[Source texts of formatted documents]
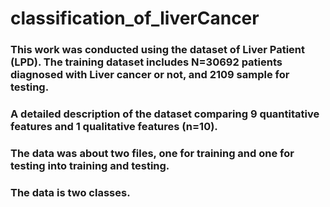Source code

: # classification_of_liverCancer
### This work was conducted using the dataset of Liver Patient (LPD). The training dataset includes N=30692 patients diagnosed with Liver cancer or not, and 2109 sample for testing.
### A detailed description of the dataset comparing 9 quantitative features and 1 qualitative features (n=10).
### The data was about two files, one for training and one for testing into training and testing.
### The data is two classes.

...

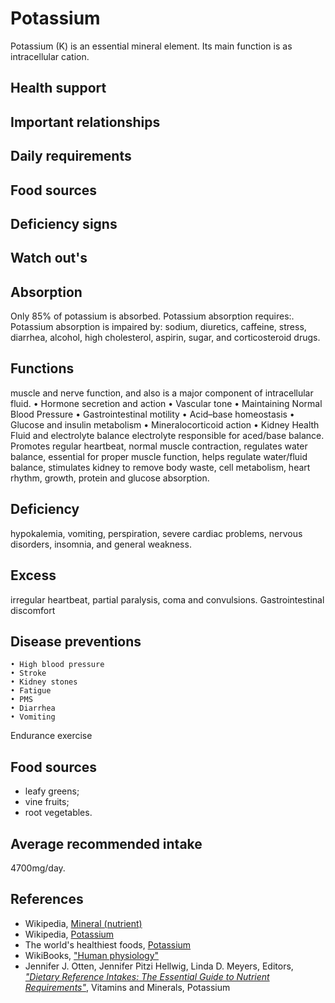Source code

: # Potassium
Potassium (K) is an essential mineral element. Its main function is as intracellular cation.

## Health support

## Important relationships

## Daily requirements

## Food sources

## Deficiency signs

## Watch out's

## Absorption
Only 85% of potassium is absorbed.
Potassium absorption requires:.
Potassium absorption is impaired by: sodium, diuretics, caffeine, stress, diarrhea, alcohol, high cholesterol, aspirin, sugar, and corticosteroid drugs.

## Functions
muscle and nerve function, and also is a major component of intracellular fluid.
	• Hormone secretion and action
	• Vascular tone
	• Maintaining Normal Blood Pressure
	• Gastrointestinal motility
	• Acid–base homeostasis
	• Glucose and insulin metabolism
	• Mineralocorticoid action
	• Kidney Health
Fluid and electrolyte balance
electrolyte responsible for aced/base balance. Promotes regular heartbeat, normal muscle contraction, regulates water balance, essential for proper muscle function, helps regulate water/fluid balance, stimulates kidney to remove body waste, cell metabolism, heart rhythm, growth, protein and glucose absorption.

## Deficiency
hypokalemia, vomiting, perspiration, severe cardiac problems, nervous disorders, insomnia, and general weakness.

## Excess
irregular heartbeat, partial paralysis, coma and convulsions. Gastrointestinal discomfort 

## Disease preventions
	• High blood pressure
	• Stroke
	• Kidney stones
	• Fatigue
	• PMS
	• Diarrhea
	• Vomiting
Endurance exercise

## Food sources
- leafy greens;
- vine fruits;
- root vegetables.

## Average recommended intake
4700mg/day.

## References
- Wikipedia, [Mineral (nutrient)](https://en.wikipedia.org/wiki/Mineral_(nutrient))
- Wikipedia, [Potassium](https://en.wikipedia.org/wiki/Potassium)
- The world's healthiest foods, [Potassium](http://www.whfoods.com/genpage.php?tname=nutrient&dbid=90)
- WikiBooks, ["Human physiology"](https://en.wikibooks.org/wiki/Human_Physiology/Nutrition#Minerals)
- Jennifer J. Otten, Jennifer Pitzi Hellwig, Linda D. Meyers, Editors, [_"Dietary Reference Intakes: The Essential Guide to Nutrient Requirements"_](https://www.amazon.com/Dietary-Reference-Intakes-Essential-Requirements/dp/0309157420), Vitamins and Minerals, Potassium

PROMPT: Please copy out each line in the entries that mentions the string "Minerals".

SOLUTION TO THE EXERCISE:
- WikiBooks, ["Human physiology"](https://en.wikibooks.org/wiki/Human_Physiology/Nutrition#Minerals)
- Jennifer J. Otten, Jennifer Pitzi Hellwig, Linda D. Meyers, Editors, [_"Dietary Reference Intakes: The Essential Guide to Nutrient Requirements"_](https://www.amazon.com/Dietary-Reference-Intakes-Essential-Requirements/dp/0309157420), Vitamins and Minerals, Potassium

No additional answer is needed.